US 11,960,291 B2
Computer-implemented method and device for controlling a mobile robot based on semantic environment maps
Andrey Rudenko, Gerlingen (DE); Johannes Maximilian Doellinger, Leonberg (DE); Kai Oliver Arras, Stuttgart (DE); and Luigi Palmieri, Leonberg (DE)
Assigned to ROBERT BOSCH GMBH, Stuttgart (DE)
Filed by Robert Bosch GmbH, Stuttgart (DE)
Filed on Jun. 11, 2021, as Appl. No. 17/345,521.
Claims priority of application No. 20190610 (EP), filed on Aug. 12, 2020.
Prior Publication US 2022/0048187 A1, Feb. 17, 2022
Int. Cl. G05D 1/02 (2020.01); G05D 1/00 (2006.01); B25J 9/16 (2006.01)

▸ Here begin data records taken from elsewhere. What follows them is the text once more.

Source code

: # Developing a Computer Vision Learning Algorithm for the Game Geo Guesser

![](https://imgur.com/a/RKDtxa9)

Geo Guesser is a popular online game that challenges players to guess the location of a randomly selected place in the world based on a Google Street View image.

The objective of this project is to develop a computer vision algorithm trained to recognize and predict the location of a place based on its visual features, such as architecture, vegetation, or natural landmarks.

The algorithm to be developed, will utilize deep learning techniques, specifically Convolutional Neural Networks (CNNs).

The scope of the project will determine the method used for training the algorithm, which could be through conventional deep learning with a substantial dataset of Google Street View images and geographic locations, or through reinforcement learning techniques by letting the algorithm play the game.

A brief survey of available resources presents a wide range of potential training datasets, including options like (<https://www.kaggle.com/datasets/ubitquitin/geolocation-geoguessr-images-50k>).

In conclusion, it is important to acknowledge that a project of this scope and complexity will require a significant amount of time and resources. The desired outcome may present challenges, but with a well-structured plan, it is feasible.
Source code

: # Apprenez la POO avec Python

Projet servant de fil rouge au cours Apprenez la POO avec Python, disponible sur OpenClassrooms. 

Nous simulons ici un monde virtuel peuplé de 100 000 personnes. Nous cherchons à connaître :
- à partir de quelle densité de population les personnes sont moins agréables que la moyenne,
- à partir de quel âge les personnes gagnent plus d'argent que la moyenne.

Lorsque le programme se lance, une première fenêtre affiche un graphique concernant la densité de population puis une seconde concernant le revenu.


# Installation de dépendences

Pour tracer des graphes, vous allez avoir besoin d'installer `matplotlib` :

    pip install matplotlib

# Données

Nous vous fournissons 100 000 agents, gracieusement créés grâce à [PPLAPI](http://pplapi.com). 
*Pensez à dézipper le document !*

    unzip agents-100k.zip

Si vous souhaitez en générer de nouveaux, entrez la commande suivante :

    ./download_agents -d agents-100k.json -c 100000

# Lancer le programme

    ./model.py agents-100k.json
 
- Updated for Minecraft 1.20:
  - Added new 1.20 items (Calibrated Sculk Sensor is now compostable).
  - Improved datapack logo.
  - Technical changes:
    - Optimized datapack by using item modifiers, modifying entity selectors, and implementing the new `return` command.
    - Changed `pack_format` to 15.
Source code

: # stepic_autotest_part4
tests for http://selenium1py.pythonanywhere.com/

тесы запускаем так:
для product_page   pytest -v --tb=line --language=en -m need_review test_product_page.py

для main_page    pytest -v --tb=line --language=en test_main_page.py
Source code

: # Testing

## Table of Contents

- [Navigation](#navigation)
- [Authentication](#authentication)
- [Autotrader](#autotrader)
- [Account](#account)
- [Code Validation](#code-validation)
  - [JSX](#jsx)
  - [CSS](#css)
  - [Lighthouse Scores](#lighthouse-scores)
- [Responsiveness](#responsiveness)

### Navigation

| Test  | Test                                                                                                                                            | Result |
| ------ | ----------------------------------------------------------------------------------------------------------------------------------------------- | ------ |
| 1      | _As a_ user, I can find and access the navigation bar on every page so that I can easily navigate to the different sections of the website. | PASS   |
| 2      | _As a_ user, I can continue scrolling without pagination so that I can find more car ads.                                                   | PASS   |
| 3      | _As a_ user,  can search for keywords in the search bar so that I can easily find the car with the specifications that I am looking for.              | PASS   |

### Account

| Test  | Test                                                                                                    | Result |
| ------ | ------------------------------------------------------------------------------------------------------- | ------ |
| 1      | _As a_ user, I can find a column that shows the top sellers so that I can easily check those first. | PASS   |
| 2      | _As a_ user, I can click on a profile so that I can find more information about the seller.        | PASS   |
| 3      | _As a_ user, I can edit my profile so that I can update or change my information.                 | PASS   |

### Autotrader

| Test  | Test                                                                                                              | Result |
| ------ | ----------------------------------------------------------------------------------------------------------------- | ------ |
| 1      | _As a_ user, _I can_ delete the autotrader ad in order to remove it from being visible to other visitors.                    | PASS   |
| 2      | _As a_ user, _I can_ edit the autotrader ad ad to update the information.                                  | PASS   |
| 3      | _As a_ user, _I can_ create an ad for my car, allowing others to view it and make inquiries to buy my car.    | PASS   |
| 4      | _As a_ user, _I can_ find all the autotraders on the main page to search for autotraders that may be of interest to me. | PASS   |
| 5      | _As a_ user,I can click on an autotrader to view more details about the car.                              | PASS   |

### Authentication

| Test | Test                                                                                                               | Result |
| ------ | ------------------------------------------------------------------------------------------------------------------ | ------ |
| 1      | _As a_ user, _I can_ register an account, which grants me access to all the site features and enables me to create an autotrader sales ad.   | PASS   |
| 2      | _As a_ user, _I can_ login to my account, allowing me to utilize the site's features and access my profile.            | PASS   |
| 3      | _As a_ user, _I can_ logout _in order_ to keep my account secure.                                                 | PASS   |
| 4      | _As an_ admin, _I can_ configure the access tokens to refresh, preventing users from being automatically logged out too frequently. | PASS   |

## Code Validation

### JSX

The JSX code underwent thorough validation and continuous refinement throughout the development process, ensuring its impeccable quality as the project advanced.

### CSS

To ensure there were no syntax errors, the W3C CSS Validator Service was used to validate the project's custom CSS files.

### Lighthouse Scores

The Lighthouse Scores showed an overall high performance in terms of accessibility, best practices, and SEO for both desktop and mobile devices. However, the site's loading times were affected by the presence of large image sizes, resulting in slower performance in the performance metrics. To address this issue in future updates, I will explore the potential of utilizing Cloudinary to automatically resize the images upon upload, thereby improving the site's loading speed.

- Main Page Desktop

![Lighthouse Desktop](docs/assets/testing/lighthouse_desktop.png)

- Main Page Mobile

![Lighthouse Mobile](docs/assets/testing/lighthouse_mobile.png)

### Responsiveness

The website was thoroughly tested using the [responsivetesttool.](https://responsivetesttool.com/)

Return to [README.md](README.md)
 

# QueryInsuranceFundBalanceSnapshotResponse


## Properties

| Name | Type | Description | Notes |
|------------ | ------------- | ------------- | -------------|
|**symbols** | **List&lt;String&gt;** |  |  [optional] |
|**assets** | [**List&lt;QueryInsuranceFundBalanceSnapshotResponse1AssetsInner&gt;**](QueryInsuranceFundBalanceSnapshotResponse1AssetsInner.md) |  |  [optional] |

CPC G05D 1/0221 (2013.01) [G05D 1/0214 (2013.01); B25J 9/163 (2013.01); B25J 9/1664 (2013.01); G05D 1/0274 (2013.01)] 10 Claims
OG exemplary drawing
 
1. A computer-implemented method for determining a motion trajectory for a mobile robot based on occupancy priors indicating probabilities of presence of dynamic objects and/or individuals in a map of an environment, wherein the occupancy priors are determined by a reward function defined by reward function parameters, the determining of the reward function parameters comprising the following steps:
providing a number of semantic maps;
providing a number of training trajectories for each of the number of semantic maps;
computing a gradient as a difference between an expected mean feature count and an empirical mean feature count depending on each of the number of semantic maps and on each of the number of training trajectories, wherein the empirical mean feature count is a first sum of averages, each of the averages of the first sum being an average number of features accumulated over the provided training trajectories of a different semantic map of a plurality of the semantic maps, and wherein the expected mean feature count is a second sum of averages, each of the averages of the second sum being an average number of features accumulated by trajectories generated, depending on current reward function parameters, for a different semantic map of the plurality of semantic maps; and
updating the reward function parameters depending on the gradient.